→ **Exercise instructions**
Your answer should consist only of the lines below from the one with "Inizialmente comparirà una" through the one with "tra quelli presenti", copied exactly.

§

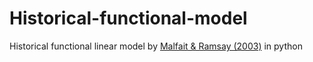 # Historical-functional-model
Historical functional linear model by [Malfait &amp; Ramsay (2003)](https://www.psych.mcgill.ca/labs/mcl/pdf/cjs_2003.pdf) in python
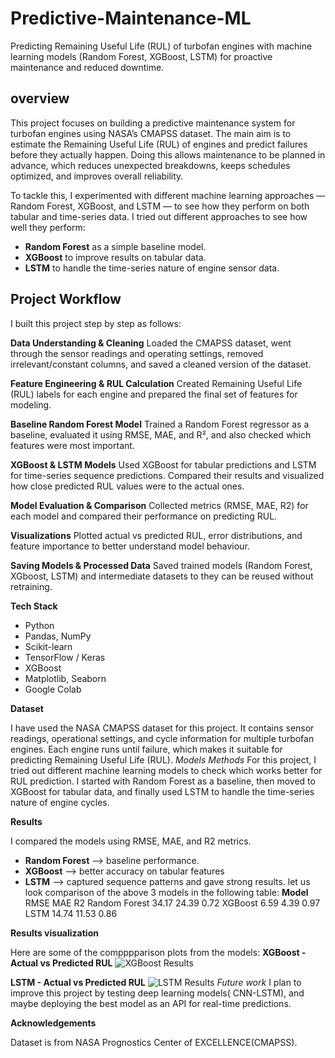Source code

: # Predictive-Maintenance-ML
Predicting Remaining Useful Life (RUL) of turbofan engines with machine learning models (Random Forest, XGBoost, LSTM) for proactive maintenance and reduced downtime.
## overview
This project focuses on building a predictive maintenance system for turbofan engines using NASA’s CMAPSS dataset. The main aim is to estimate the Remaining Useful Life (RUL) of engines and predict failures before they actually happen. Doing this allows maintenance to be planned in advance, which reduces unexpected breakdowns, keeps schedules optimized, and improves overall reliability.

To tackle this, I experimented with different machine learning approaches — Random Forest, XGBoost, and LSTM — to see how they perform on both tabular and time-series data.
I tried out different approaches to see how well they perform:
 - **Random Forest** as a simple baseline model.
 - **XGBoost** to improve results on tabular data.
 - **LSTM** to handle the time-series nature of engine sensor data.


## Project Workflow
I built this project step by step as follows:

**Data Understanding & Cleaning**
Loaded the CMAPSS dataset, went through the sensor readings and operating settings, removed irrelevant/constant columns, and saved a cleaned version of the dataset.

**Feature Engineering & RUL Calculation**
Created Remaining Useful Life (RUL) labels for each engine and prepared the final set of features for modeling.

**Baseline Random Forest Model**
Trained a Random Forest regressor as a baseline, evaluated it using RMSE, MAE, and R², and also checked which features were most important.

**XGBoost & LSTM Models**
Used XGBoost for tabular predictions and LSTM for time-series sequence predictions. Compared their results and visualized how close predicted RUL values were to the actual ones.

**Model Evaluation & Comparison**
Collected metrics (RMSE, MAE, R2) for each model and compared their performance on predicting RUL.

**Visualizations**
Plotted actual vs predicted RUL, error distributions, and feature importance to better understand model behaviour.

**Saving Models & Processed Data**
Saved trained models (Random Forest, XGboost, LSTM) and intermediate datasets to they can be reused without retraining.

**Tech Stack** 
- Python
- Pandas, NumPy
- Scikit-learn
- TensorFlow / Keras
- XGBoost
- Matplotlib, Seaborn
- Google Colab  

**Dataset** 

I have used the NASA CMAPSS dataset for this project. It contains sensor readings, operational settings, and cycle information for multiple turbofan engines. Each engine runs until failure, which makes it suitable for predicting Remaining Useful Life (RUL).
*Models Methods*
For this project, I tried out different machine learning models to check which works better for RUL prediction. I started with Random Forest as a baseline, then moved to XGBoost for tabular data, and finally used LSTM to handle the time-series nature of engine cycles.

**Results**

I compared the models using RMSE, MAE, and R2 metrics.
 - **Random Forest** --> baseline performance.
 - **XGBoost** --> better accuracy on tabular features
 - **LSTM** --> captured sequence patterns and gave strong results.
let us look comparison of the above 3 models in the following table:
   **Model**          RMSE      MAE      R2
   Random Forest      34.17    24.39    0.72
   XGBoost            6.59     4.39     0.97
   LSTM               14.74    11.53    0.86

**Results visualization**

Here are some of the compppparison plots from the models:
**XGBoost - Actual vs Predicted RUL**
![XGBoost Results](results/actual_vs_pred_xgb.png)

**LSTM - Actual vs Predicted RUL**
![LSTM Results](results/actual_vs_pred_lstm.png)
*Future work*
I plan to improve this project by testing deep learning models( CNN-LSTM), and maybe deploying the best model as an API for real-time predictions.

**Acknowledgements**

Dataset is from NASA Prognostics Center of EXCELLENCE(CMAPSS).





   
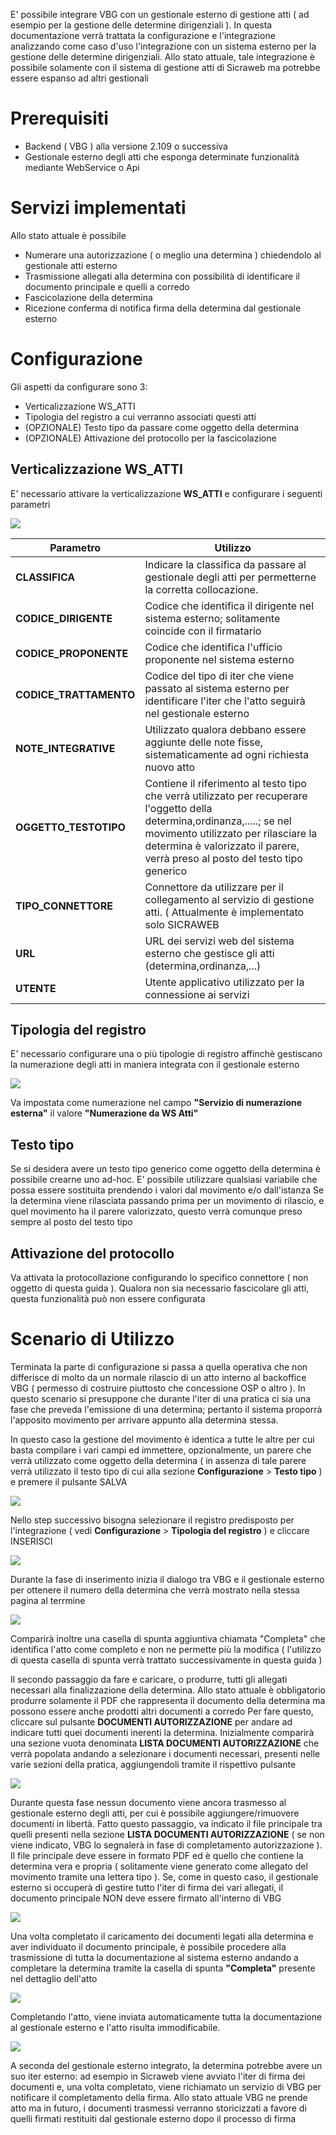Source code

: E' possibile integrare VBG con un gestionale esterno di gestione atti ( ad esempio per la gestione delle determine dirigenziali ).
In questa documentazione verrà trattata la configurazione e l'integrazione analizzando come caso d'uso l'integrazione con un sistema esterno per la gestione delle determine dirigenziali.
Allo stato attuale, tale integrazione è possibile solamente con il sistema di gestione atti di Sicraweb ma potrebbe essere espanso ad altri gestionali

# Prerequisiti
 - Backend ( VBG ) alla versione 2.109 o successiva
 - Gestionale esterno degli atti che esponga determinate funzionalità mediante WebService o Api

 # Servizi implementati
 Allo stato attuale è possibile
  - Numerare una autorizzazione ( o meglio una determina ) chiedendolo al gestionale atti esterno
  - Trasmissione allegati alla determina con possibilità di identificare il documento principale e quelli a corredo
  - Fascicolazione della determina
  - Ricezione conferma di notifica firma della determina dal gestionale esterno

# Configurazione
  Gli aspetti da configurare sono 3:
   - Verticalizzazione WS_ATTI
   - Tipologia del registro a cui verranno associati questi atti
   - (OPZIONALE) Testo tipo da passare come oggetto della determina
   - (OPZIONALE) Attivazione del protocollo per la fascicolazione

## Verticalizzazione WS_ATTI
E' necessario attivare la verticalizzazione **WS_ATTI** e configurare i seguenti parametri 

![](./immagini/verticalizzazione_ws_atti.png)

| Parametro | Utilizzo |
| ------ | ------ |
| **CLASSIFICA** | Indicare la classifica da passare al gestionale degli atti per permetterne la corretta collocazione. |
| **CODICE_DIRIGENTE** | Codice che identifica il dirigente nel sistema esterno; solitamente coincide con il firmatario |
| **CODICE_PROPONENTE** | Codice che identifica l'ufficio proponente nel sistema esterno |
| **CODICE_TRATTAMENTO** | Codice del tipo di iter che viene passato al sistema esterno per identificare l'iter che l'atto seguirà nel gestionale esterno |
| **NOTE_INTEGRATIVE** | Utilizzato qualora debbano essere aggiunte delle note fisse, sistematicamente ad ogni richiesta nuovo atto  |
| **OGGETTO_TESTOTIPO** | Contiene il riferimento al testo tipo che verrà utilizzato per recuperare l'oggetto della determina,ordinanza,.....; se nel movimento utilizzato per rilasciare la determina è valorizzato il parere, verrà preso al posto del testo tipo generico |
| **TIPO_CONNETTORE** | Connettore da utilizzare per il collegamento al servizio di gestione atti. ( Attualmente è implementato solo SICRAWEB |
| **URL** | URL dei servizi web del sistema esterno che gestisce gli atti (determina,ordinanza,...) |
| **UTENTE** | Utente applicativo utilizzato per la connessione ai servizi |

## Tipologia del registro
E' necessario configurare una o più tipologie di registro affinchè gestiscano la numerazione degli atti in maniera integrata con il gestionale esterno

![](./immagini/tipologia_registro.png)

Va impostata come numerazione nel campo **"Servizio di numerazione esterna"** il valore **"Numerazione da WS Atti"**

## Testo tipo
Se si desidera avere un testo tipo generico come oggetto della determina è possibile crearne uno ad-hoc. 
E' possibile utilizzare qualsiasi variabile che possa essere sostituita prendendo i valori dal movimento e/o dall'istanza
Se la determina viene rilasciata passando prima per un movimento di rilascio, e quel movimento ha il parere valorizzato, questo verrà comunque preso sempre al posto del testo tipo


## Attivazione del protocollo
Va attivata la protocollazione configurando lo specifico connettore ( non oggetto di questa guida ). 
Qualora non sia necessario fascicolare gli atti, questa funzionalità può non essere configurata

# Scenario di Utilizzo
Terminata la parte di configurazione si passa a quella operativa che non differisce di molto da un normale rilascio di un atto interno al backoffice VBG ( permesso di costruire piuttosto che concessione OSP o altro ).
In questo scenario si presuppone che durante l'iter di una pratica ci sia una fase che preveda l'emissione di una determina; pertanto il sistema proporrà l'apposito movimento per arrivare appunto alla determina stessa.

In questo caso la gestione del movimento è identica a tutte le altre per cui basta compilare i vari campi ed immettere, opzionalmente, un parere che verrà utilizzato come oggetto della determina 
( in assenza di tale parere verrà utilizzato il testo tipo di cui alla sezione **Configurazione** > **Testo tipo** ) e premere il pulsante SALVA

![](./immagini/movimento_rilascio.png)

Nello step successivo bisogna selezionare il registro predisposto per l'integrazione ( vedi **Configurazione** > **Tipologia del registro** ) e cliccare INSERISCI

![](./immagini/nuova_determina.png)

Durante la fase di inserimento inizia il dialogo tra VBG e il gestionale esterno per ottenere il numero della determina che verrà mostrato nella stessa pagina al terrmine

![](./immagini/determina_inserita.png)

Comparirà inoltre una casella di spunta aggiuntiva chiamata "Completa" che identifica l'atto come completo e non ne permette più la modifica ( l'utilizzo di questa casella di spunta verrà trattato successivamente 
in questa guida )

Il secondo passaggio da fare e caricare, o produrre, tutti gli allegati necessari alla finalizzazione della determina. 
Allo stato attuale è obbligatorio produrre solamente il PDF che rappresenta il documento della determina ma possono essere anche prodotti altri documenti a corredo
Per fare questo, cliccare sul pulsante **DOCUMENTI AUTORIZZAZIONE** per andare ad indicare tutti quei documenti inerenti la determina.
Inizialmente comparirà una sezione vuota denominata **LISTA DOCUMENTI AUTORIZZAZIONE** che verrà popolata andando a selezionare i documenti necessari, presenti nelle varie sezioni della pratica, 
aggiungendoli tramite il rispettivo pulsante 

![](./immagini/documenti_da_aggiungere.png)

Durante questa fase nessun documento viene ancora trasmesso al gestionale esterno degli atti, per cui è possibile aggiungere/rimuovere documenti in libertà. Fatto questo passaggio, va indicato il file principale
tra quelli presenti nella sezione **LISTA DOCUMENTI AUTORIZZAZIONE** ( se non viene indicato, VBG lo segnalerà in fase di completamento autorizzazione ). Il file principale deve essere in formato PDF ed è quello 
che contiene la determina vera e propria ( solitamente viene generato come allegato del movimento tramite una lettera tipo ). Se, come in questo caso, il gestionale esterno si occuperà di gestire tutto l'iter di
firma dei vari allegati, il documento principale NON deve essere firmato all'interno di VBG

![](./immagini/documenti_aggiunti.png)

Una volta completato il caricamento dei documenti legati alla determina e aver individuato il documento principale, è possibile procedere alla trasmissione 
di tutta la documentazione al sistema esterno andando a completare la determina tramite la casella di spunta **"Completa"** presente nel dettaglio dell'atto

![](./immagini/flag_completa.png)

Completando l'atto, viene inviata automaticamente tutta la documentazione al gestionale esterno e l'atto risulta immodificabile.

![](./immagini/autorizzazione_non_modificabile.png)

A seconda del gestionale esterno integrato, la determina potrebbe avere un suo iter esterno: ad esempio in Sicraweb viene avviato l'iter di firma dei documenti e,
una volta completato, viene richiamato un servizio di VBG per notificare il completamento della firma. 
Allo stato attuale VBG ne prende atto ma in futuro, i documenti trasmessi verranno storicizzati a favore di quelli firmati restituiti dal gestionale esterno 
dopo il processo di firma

§

→ **Task response**
Inizialmente comparirà una sezione vuota denominata **LISTA DOCUMENTI AUTORIZZAZIONE** che verrà popolata andando a selezionare i documenti necessari, presenti nelle varie sezioni della pratica, 
aggiungendoli tramite il rispettivo pulsante 

![](./immagini/documenti_da_aggiungere.png)

Durante questa fase nessun documento viene ancora trasmesso al gestionale esterno degli atti, per cui è possibile aggiungere/rimuovere documenti in libertà. Fatto questo passaggio, va indicato il file principale
tra quelli presenti nella sezione **LISTA DOCUMENTI AUTORIZZAZIONE** ( se non viene indicato, VBG lo segnalerà in fase di completamento autorizzazione ). Il file principale deve essere in formato PDF ed è quello 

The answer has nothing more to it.